Introduction
How expensive is the stock market right now? Investors, economists, and policymakers have wrestled with this question for decades. Among the many tools used to assess equity valuations, one of the most influential is the Cyclically Adjusted Price-to-Earnings (CAPE) Ratio, also known as the Shiller P/E.
This metric, popularized by Nobel laureate Robert Shiller, smooths earnings across a decade to provide a long-term valuation lens. In this article, we’ll explore what CAPE measures, why it matters, and what history tells us about future returns when CAPE reaches extreme levels.
What Is the CAPE Ratio?
At its simplest:
CAPE=Price10-year average of inflation-adjusted earnings.
Unlike a traditional P/E, CAPE averages earnings across a decade, reducing the distortion from recessions or temporary profit spikes.
It’s most often applied to broad indices (e.g., S&P 500) rather than individual companies, making it more useful as a macro-level valuation indicator.
The Long-Run History of CAPE

Figure 1: Synthetic illustration of long-run CAPE behavior with historical oscillations around the mean.
The CAPE ratio has a long history:
- Historic average: ~16–17
- Major peaks: 1929 (pre-Great Depression), 2000 (dot-com bubble), 2021 (AI/tech boom)
- Lows: post-WWII, early 1980s recession
Today’s CAPE is far above its historical mean — a signal many investors interpret as cautionary.
CAPE and Future Returns
One of CAPE’s greatest appeals is its correlation with long-horizon returns. High CAPE levels often precede muted returns, while low CAPE levels often precede stronger returns.

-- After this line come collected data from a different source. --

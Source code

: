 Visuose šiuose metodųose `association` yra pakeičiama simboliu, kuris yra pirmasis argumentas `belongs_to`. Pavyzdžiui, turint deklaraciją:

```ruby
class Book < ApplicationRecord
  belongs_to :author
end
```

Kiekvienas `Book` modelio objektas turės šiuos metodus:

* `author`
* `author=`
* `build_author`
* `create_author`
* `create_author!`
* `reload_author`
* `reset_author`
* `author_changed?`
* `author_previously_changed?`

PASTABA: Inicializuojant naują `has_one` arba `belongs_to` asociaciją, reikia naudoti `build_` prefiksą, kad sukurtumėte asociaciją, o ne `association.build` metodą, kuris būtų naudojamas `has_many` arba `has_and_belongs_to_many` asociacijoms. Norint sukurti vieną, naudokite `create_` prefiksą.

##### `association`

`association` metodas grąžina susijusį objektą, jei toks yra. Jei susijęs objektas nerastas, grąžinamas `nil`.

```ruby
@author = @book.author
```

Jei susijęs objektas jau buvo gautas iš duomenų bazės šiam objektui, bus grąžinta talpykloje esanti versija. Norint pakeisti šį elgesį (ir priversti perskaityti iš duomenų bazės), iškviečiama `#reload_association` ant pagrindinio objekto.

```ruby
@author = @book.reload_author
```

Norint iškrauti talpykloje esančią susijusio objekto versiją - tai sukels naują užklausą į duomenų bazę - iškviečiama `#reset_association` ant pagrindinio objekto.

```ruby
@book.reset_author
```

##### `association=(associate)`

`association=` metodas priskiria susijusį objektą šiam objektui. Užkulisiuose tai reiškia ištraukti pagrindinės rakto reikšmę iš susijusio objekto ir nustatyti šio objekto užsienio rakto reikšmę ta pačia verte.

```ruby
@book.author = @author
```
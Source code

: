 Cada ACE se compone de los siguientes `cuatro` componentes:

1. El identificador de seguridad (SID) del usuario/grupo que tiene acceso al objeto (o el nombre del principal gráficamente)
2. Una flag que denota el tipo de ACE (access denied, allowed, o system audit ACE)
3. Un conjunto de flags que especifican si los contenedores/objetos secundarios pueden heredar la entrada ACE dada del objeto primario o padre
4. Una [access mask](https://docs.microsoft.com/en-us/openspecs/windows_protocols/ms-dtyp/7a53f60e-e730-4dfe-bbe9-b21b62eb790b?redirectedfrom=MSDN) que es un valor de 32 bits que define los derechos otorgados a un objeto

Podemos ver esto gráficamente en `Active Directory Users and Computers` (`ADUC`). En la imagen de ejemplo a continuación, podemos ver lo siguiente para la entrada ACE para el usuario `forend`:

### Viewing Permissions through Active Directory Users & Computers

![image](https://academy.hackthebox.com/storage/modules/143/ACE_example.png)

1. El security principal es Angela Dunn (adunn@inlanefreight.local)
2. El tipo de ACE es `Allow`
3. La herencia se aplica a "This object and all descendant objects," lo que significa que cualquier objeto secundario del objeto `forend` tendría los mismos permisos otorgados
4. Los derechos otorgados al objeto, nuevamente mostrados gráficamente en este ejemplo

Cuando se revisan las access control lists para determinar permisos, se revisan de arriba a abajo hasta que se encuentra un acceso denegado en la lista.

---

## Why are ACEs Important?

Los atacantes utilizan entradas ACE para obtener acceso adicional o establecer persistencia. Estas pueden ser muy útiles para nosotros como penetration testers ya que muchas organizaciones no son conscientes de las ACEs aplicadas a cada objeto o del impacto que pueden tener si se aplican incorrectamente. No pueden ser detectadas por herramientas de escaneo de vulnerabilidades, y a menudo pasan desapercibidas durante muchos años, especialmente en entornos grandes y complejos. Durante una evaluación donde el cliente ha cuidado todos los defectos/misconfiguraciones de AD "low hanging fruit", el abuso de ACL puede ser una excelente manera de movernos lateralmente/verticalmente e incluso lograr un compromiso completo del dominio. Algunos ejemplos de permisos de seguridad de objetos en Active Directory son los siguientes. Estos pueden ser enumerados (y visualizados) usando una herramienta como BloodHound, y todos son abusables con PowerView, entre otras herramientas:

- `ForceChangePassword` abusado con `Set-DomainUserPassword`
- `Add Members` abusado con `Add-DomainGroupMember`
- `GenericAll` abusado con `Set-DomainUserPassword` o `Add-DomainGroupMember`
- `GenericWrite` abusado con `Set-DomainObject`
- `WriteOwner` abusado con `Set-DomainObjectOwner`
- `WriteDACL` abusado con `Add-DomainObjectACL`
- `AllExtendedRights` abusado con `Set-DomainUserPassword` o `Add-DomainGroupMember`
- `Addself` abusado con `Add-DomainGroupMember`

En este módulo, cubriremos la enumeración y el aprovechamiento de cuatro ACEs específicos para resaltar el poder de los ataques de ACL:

Figure 2: Synthetic scatter showing the inverse relationship between CAPE and 10-year forward returns.
The negative slope demonstrates a clear pattern:
- CAPE < 15 → future returns historically stronger (6–8%+ annually)
- CAPE 20–25 → moderate returns (3–6%)
- CAPE > 30 → subdued expectations (1–4%), with higher downside risk
This doesn’t mean markets will collapse immediately at high CAPE levels, but it does lower the odds of strong long-term returns.
Strengths and Limitations
Strengths
- Smooths earnings volatility
- Predictive of 10–20 year returns
- Useful for relative valuations across countries/eras
Limitations
- Backward-looking: reflects history, not forecasts
- Doesn’t adjust for structural shifts (e.g., accounting, buybacks, low interest rates)
- Weak short-term signal: CAPE can stay elevated for years before reverting
How to Use CAPE Wisely
- Don’t time the market solely with CAPE. Use it as a valuation “thermometer,” not a binary switch.
- Combine with other indicators such as bond yields, dividend yields, and credit spreads.
- Compare across regions: sometimes, foreign markets trade at far lower CAPEs than the U.S.
- Set expectations: when CAPE is high, lower your return forecasts, diversify, and consider defensive strategies.
Can we summarize in one picture this article?
Well, there is much more info and nuances in CAPE analysis, but in short we can expect this. This is a synthetic, illustrative mapping from CAPE to 10-year expected annualized returns. The base line is a simple linear regression; the shaded area shows a ±1.5×RMSE band.

The CAPE ratio is not a perfect crystal ball, but it’s one of the most useful tools we have for anchoring long-term expectations.
At extremes, it reminds us that valuation matters — today’s price determines tomorrow’s return. For thoughtful investors, that lesson is timeless.